Officer is a Ruby based lock server and client. It is designed to help you coordinate distributed processes and avoid race conditions. Inspiration comes from elock.
Read more in my blog post: http://remesch.com/officer-the-ruby-lock-server-and-client
Installation
gem install officer
Usage
Officer uses the 'daemons' gem to simplify creating long lived background processes.
Help information:
Usage: officer [-hofplsdm]
-h, --host=HOST The hostname or IP to bind to (default: 0.0.0.0)
-o, --socket-type=OPTION TCP or UNIX (default: TCP)
-f, --socket-file=FILE Full path and name to the UNIX domain socket file (only used with '-o UNIX', default: /tmp/officer.sock)
-p, --port=PORT The port to listen on (default: 11500)
-l, --log-level Set the log level to debug, info, or error (default: error)
-s, --stats Log stats every 5 seconds (default: off, required log level: info)
-d, --pid-dir Set directory where pid file will be saved (default: operating system's run directory)
-m, --max-idle Maximum idle time (in seconds) to wait before closing a connection that is idle and hasn't sent a keep alive (default: 60)
--help
Run Officer in the foreground with full logging and statistics:
officer run -- -l debug -s -d /tmp
Run Officer in the background (production mode) and listen on a specific IP and port:
officer start -- -h 127.0.0.1 -p 9999 -d /tmp
Other notes:
- The server listens on 0.0.0.0:11500 by default.
- All debugging and error output goes to stdout for now.
- By default, a pid file is created in /var/run and stdout is written to /var/log/officer.output. This will require root permissions which is normally a bad idea. You can avoid this by picking a different directory (example: officer start -- -d /tmp).
- I personally run Officer in production using Ruby Enterprise Edition (REE) which is based on Ruby 1.8.7.
- RVM and JRuby users should check the Known Issues wiki page.
- UNIX domain sockets are supported (example: officer start -- -o UNIX -p /tmp)
Create a client object
client = Officer::Client.new :host => 'localhost', :port => 11500
Options:
- :host => Hostname or IP address of the server to bind to (default: 0.0.0.0).
- :port => TCP Port to listen on (default: 11500).
- :socket_type => TCP or UNIX (default: TCP).
- :socket_file => Full path to the server's UNIX domain socket file (default: /tmp/officer.sock).

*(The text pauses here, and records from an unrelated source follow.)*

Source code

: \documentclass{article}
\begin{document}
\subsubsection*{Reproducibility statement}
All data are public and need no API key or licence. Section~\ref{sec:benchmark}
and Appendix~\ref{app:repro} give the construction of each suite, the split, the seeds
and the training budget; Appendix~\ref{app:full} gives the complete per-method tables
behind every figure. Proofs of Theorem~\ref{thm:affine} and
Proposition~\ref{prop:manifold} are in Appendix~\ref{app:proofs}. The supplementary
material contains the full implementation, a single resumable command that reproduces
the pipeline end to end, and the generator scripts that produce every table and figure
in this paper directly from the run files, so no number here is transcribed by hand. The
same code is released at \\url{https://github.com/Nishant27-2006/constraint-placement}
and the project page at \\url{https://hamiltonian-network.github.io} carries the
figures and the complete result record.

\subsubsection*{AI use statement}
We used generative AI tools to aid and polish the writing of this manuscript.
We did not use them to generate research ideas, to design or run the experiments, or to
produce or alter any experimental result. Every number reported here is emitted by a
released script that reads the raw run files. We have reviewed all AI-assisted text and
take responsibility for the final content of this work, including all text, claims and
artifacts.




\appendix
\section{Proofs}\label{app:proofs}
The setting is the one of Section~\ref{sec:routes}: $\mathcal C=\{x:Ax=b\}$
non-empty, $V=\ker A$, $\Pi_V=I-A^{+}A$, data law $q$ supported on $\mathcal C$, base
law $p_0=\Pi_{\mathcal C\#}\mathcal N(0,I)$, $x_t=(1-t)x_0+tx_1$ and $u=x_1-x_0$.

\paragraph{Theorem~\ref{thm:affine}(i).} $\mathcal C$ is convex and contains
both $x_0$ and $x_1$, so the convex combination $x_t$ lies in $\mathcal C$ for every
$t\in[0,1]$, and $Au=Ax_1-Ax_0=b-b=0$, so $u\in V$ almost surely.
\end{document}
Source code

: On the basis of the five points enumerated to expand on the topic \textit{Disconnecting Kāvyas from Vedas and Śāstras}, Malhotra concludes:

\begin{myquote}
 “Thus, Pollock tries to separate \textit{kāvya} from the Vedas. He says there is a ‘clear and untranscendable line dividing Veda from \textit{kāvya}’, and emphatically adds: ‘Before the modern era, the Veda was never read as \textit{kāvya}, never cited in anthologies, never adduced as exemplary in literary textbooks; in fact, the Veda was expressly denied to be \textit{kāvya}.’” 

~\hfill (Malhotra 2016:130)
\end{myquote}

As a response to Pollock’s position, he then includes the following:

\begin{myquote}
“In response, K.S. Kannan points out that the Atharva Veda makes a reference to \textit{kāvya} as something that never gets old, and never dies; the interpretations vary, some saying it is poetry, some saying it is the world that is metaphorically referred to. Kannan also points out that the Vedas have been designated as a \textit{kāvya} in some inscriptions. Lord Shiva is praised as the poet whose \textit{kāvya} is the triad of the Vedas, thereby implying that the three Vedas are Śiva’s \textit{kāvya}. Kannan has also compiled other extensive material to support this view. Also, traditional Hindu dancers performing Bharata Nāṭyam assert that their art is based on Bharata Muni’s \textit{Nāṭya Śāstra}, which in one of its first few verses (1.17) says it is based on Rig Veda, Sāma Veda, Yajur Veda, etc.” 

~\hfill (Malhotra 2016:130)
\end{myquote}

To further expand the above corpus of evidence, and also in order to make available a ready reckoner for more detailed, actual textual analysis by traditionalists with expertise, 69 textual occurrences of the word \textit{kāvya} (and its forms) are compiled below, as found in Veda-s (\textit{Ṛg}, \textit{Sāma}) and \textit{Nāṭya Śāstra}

This option is only used when the socket type is UNIX.
- :namespace => Prepend a namespace to each lock name (default: empty string).
- :keep_alive_freq => Frequency (in Hz) to send a keep alive message (default: 6 Hz).
Lock a block of code
This is the preferred method for locking and unlocking in Officer. Note that it raises various exceptions as needed (see lib/officer/client.rb).
client.with_lock('some_lock_name', :timeout => 5) do
puts 'hello world'
end
Options:
- :timeout => The number of seconds to wait for a lock to become available (default: wait forever).
- :queue_max => If the lock queue length is greater than :queue_max then don't wait for the lock (default: infinite).
Lock
Request the specified lock. Note that exceptions are not automatically raised so you will have to check for errors yourself. It is recommended to use with_lock where possible.
client.lock 'some_lock_name'
Options:
- Same options as the above with_lock method.
Unlock
Unlock the specified lock.
client.unlock 'some_lock_name'
Reset
Release all locks associated with this connection.
client.reset
Reconnect
This method is useful if you use Officer with Phusion Passenger and smart spawning. See Passenger's documentation for more information. Note that all locks are released when you disconnect.
client.reconnect
Disconnect
Close the connection to the server.
client.disconnect
Show locks
Returns the internal state of all the server's locks.
client.locks
Show connections
Returns the internal state of all the server's connections.
client.connections
Show my locks
client.my_locks
Supported Rubies
Officer is tested and used in production with MRI Ruby 1.9.x and newer. It should also work with any modern Ruby that supports EventMachine. You should avoid Ruby 1.8.x and older since the client library uses a background thread for network heartbeats. These heartbeats may be unreliable with Ruby 1.8 and it's green threads.
Contributing to Officer
- Check out the latest master to make sure the feature hasn't been implemented or the bug hasn't been fixed yet.
- Check out the issue tracker to make sure someone already hasn't requested it and/or contributed it.
- Fork the project.
- Start a feature/bugfix branch.
- Commit and push until you are happy with your contribution.
- Make sure to add tests for it. This is important so I don't break it in a future version unintentionally.
- Please try not to mess with the Rakefile, version, or history. If you want to have your own version, or is otherwise necessary, that is fine, but please isolate to its own commit so I can cherry-pick around it.